Portraits of people
images of humanity
Images of America
From zero to hero
People that matter
Mr. Barry Weinbrom. 7th and 8th grade science teacher.
The first day that I met Mr. Weinbrom He was teaching environmental studies class at Middle School William Alexander, 51’s. I was a 7th grader first year there. He had this silly nerf game called 1-2-3 shootout to get us moving and we learned about biology. He carried my backpack home that day and for many days and became a close friend. I went to a Woodstock and other events and had a great time. He was my favorite teacher in middle school. He really supported me and I him. I took me, noshi and Ali to plant trees in prospect park. We went on many trips. He is the reason that I pursued biology in college. Notwithstanding my mother’s maternal influences. He died with cancer and I visited his home and paid my condolences and offered to be involved. He used to clean up the neighborhood. But time took him away too early. He was a staunch tree-lover and he really sold me on the idea that we need to take care of the environment.
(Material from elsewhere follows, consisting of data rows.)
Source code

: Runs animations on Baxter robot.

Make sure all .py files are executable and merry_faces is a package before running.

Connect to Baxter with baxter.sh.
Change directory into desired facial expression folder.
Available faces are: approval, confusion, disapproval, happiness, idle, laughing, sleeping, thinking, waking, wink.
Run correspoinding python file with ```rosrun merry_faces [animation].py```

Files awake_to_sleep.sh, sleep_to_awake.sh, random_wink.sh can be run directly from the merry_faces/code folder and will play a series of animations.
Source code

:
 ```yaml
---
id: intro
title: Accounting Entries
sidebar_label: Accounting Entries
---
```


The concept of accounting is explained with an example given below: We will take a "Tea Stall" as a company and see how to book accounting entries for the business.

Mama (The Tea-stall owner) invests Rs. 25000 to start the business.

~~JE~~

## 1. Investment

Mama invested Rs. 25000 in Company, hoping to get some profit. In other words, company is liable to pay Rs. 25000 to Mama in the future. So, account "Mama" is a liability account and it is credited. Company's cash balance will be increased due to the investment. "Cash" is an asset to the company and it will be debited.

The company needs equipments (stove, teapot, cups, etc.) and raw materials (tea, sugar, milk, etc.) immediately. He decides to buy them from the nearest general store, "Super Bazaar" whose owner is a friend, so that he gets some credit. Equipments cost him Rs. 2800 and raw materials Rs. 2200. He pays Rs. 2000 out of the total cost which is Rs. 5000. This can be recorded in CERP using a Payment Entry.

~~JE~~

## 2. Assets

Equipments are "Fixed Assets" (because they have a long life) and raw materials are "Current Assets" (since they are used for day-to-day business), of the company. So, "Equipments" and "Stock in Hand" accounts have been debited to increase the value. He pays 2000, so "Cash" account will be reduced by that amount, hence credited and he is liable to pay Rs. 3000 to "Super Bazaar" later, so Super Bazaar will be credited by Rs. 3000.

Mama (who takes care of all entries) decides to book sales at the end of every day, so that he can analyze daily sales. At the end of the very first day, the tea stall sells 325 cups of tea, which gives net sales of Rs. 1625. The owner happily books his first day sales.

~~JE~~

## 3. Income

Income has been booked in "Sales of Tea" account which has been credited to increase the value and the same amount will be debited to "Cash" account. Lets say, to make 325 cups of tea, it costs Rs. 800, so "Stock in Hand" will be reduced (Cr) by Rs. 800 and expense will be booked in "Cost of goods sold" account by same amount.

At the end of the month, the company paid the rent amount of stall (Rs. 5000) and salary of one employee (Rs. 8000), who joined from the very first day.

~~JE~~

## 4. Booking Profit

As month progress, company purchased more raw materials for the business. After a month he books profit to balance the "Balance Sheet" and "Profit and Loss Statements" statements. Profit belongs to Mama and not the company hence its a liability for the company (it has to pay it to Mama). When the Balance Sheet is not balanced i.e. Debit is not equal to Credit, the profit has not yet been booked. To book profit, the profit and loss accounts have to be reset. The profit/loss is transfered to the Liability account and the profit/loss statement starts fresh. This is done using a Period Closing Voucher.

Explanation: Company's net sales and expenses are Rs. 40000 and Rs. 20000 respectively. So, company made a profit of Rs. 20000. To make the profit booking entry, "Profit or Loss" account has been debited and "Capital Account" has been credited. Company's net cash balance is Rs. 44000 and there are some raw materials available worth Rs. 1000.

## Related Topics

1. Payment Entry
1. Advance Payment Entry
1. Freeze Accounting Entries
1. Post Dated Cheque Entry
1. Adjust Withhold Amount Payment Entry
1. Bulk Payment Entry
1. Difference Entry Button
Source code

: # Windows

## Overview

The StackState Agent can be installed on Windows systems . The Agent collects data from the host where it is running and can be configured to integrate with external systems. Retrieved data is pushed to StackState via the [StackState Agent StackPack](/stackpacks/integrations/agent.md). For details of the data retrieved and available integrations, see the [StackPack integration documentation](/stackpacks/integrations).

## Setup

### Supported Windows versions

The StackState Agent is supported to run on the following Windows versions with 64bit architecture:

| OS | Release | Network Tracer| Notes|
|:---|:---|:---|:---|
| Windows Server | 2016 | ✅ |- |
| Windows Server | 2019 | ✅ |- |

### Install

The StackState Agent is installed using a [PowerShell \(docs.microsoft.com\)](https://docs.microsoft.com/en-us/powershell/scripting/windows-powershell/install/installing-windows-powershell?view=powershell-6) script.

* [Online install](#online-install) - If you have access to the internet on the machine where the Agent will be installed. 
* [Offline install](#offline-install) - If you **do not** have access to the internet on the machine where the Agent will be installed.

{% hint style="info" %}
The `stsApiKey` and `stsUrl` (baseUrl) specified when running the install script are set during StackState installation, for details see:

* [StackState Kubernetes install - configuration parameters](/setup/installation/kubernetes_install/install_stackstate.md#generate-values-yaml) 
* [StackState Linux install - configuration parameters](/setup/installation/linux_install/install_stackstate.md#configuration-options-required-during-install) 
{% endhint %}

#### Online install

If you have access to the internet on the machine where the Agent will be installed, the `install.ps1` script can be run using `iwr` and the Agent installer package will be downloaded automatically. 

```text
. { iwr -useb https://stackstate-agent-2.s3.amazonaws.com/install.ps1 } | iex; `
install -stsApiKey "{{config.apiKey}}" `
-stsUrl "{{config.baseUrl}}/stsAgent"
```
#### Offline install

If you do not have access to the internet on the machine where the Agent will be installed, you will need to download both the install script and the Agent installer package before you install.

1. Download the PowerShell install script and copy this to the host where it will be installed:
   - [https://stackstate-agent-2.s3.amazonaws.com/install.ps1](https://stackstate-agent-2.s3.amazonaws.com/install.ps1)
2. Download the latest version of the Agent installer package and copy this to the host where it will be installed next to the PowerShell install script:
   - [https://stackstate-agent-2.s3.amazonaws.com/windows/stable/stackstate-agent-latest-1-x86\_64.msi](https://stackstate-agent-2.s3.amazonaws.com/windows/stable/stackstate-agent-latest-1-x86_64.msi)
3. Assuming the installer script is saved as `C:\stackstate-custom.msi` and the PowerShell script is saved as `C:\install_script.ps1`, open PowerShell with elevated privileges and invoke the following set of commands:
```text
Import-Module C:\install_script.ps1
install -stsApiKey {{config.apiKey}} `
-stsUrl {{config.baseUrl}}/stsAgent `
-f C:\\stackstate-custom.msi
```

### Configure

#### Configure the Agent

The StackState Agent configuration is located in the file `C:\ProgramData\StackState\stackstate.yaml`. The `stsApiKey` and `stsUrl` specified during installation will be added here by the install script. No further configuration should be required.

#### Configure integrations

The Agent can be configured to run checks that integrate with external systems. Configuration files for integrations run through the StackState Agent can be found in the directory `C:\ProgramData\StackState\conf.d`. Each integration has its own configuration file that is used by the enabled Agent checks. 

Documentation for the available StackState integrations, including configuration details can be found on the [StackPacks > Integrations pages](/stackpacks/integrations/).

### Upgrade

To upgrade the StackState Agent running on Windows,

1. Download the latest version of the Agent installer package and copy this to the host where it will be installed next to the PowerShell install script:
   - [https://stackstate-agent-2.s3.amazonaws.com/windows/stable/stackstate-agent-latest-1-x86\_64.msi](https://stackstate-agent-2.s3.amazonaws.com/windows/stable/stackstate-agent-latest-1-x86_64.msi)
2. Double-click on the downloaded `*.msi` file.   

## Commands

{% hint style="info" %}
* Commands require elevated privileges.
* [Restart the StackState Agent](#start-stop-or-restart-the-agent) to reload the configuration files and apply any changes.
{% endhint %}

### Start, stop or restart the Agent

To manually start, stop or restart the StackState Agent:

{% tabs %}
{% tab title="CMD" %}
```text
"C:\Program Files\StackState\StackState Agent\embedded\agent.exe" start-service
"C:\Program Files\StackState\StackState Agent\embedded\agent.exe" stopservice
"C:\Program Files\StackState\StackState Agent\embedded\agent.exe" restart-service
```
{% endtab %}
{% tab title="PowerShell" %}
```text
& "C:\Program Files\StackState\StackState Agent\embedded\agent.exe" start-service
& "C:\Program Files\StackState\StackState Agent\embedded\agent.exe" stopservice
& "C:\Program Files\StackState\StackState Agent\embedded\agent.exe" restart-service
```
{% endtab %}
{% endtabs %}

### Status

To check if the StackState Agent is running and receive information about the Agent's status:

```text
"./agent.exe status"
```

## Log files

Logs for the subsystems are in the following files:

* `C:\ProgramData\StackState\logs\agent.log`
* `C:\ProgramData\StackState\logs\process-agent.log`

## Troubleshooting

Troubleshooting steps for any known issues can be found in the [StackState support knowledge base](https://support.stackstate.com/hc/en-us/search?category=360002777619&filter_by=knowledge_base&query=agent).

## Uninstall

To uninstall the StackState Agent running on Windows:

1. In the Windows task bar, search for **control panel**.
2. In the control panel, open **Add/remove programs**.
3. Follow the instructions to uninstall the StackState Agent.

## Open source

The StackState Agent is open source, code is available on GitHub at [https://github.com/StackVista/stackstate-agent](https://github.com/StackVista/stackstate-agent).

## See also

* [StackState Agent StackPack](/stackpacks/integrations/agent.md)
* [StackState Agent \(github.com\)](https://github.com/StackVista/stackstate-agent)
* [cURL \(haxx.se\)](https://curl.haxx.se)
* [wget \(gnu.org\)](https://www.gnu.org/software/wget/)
He taught to love my environment and that I can make a small difference and he taught me work together and we will make it. He made us all better. His loss is a loss to humanity and to mother earth.
Grace under Pressure.
Nosheen Huma Hussain, My mother,
She brought me a love of the earth and life and having fun at work. She taught me the value of fighting for your rights and liberties. She is the reason that I pursued politics. My parents envisioned a reality where I would run for governor and win of New York State. It was not what I wanted though. But I prepared as if I was a presidential candidate for the Presidency of the United States of America. In Covid-19 or Coronavirus, I made my move. I thought Noshi would die and I ran like nobody has ever run since Teddy did it with the whig party. Everything has led me to this moment. My mother didn’t agree with that strategy. But I had clarity. She taught me to be the best. Undefeated with grace under pressure. She took every hit and blow that life can give and she gave it her all. And she is better for it. The defeat is temporary but the other side is worse off. Her business sense and leadership steered this family like no leader I have ever seen. I have gone to war for her against my abusive father, Mumtaz Hussain. She came from Lahore, Pakistan in 1980n and built an empire time and time again in America. She owned everything and her faith has given her the strength to endure. I pushed myself to the limit in college for success and I overachieved and we won. She raised Ali and me into fine young men. Highly educated and leadership potential. I will get another chance. And I will lead I will build the core team of me, noshi, Ali, Itzel and Christina. We are the A-team. And noshi is the sounding board to discuss with and see all sides. She brought dignity and respect to our family and kept us clean. She does not complain and fights true peacefully. She is the best of humanity and the model for education and democracy. She taught me spirituality and that best gifts. Even though the botanical gardens and zoos were good. It was her faith that made her today.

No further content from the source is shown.